I like working within a structure. I recognize the ocean is big, so even small accomplishments count. So, my day routine includes setting out goals for the day and looking at reaching milestones, then doing field work. Field work, for me, can mean patrolling the ocean, monitoring, or restoration or community awareness.

Sometimes my work day can also be just report writing and planning. I love science communication, though I’m trying to improve my skills in that area. If I have free time, I post something on my social media about the day’s work to inspire others.

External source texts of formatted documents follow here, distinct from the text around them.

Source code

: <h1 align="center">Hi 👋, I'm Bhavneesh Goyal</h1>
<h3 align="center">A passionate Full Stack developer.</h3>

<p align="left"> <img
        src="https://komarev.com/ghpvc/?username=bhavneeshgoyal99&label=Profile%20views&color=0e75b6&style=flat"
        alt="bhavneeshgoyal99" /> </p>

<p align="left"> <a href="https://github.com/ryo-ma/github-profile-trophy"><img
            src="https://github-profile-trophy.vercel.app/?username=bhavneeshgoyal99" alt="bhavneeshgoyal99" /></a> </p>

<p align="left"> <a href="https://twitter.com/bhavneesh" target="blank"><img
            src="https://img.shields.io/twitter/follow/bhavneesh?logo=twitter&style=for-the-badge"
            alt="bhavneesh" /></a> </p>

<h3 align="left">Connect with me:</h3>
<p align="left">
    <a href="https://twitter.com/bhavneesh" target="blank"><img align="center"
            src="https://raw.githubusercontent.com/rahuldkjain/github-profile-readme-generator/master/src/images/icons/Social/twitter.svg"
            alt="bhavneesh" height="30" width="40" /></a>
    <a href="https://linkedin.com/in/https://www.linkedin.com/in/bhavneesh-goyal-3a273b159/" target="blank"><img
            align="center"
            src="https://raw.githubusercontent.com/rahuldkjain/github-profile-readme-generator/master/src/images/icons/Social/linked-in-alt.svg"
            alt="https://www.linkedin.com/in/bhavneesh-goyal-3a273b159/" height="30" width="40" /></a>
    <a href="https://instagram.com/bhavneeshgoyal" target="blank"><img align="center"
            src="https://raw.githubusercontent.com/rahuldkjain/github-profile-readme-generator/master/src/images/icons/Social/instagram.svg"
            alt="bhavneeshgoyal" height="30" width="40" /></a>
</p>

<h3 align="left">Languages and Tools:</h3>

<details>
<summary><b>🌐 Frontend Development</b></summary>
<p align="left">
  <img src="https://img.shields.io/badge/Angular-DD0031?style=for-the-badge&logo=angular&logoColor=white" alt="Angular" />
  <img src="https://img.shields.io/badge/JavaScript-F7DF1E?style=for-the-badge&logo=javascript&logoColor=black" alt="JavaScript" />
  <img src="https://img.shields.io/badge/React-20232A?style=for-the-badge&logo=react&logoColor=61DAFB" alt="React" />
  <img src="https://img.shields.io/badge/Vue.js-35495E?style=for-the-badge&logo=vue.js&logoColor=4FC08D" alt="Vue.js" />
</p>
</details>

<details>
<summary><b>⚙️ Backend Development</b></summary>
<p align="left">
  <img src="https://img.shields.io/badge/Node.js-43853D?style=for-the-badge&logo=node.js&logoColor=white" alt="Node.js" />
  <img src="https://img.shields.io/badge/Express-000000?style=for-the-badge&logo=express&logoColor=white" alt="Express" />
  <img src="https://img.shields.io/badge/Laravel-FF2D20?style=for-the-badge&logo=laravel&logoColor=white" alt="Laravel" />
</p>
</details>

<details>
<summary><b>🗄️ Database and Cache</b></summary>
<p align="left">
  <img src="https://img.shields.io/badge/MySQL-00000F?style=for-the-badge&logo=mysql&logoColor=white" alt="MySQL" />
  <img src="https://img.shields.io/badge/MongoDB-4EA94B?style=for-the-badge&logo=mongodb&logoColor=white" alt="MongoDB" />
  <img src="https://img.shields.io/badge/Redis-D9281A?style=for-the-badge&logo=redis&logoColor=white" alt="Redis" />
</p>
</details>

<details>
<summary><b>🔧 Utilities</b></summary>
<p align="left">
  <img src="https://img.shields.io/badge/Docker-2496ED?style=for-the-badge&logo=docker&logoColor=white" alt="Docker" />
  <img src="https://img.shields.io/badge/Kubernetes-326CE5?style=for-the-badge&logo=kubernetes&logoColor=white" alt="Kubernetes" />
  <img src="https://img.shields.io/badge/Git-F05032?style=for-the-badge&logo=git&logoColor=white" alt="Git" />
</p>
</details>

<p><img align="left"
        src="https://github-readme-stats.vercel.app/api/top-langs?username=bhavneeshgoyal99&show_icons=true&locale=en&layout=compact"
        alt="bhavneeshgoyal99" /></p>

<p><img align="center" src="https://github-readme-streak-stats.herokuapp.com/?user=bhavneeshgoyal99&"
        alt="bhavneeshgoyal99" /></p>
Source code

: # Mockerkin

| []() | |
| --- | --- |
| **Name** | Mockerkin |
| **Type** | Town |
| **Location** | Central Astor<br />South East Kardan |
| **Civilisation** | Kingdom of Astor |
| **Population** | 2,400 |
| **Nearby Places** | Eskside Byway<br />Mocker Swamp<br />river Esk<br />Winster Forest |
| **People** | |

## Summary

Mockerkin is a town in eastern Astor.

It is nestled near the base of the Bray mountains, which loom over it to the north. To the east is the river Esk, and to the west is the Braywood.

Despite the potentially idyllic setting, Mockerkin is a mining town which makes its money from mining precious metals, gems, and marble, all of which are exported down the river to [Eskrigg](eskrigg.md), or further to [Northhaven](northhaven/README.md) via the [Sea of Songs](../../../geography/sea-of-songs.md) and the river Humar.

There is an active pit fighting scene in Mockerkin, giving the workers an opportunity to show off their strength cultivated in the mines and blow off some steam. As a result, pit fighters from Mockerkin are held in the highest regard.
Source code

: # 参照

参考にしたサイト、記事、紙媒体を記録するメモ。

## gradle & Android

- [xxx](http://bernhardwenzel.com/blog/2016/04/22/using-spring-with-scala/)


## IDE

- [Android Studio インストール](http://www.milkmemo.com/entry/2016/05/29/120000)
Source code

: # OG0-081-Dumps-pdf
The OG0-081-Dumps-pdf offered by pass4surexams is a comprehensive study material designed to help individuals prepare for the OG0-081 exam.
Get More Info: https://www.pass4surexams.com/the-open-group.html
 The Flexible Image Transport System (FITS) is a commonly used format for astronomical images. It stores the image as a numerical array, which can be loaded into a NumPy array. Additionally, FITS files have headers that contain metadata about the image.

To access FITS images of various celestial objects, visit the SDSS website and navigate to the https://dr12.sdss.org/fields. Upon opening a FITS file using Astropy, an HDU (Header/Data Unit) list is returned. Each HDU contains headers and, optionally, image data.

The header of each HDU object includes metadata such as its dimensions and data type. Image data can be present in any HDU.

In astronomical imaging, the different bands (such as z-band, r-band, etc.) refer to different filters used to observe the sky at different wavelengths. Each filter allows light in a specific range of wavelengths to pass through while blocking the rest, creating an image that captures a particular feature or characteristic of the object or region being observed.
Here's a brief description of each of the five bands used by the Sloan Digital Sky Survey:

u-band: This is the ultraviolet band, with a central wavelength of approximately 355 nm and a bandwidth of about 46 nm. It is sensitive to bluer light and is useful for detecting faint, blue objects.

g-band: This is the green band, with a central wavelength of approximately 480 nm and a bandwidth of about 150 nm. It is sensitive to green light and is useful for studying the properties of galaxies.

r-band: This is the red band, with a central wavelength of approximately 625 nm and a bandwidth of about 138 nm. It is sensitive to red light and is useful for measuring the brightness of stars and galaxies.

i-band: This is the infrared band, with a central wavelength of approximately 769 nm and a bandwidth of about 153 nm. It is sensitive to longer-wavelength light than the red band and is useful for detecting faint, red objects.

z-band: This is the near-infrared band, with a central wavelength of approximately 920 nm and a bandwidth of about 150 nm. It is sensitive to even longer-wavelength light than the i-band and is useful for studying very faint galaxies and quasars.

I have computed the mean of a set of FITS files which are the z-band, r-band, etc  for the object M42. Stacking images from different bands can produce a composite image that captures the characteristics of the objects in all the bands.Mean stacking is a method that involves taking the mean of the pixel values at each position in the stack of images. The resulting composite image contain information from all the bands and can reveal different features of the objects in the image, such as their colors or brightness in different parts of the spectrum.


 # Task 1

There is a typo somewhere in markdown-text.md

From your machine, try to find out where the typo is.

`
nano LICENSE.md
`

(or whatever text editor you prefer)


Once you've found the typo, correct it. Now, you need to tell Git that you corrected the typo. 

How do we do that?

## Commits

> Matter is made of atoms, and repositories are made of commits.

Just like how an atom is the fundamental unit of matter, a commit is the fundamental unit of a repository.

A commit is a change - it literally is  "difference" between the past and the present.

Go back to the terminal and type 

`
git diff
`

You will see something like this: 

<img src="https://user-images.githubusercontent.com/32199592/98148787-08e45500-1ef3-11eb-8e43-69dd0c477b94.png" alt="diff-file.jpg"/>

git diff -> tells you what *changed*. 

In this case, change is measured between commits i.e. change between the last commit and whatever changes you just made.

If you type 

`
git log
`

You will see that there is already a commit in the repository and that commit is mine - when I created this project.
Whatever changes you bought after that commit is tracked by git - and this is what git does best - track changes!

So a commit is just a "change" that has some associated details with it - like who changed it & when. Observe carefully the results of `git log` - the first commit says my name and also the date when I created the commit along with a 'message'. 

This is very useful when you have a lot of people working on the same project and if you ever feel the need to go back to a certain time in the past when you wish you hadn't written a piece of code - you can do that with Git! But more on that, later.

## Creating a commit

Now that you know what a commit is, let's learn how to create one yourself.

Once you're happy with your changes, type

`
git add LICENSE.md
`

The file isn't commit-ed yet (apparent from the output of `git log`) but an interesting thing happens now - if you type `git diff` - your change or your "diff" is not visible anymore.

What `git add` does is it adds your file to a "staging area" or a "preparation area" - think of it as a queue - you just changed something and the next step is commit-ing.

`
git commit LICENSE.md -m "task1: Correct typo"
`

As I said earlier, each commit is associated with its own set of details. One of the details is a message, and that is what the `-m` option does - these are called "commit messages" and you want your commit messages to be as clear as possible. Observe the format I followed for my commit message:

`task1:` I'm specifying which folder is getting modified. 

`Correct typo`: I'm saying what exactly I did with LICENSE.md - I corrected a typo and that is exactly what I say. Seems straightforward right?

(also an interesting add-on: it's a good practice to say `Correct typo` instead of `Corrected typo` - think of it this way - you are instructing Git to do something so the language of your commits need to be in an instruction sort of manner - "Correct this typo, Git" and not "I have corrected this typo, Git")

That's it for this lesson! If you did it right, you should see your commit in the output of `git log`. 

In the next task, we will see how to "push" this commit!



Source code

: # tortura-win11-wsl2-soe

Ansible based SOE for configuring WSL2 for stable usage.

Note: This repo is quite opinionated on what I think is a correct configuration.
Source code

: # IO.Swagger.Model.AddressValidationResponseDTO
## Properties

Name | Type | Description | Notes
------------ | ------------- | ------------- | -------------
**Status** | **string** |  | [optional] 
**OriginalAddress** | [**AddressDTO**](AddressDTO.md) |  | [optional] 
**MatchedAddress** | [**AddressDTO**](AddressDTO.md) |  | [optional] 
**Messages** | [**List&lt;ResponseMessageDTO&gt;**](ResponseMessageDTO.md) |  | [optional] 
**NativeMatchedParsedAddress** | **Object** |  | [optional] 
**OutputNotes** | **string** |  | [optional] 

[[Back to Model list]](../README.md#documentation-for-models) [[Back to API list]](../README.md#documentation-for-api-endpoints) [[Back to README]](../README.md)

I also like to use my free time during the day to go swimming, snorkelling, or just walking by the beach to stretch my legs a bit.

A work day in Ailars David’s life.

What is your favourite and least favourite aspect about your role?

My favourite part of what I do is that I help people connect and live sustainably with the ocean. 

Enforcing conservation laws and regulations is my least favourite part in my role, I like to train and build a community which willingly follows the laws and regulations made on ocean conservation. 

As a conservationist, what makes you hopeful about the future?

Youth! I believe youth have the power to make the world a better place if we are given the opportunity and resources to protect our planet, which is our future.

What helps you stay positive day-to-day?

I look through my posts on social media or photos on my phone and remind myself of the small achievements and positive memories. Either that, or I go for a swim or a walk on the beach. Sometimes I talk to someone who I know can help me stay positive during the day. 

Could you share a story about a formative moment in your conservation career?

Ever since I became a marine scientist, I always dreamed of learning to scuba dive.

Scuba diving lessons cost no less than $500, which was something I definitely couldn’t afford. Neither could my parents, friends and relatives.

I had applied to 5 places which offered free scuba diving lessons, but all of them came back with a rejection.

In 2022, I started working for the government of Tanzania as a Marine Conservation Warden at Mafia Island and Marine Parks where I received my scuba diving training through the organisation Plongeurs du Monde.

It requires belief, perseverance, consistency, passion and boldness to believe that despite all these No’s one day I will get a big ‘Yes’

Any advice for someone interested in pursuing your field of work?

I would say, be ready to learn and connect. Focus on your passion. Be bold, courageous, and trustworthy. Let your work speak more than your words.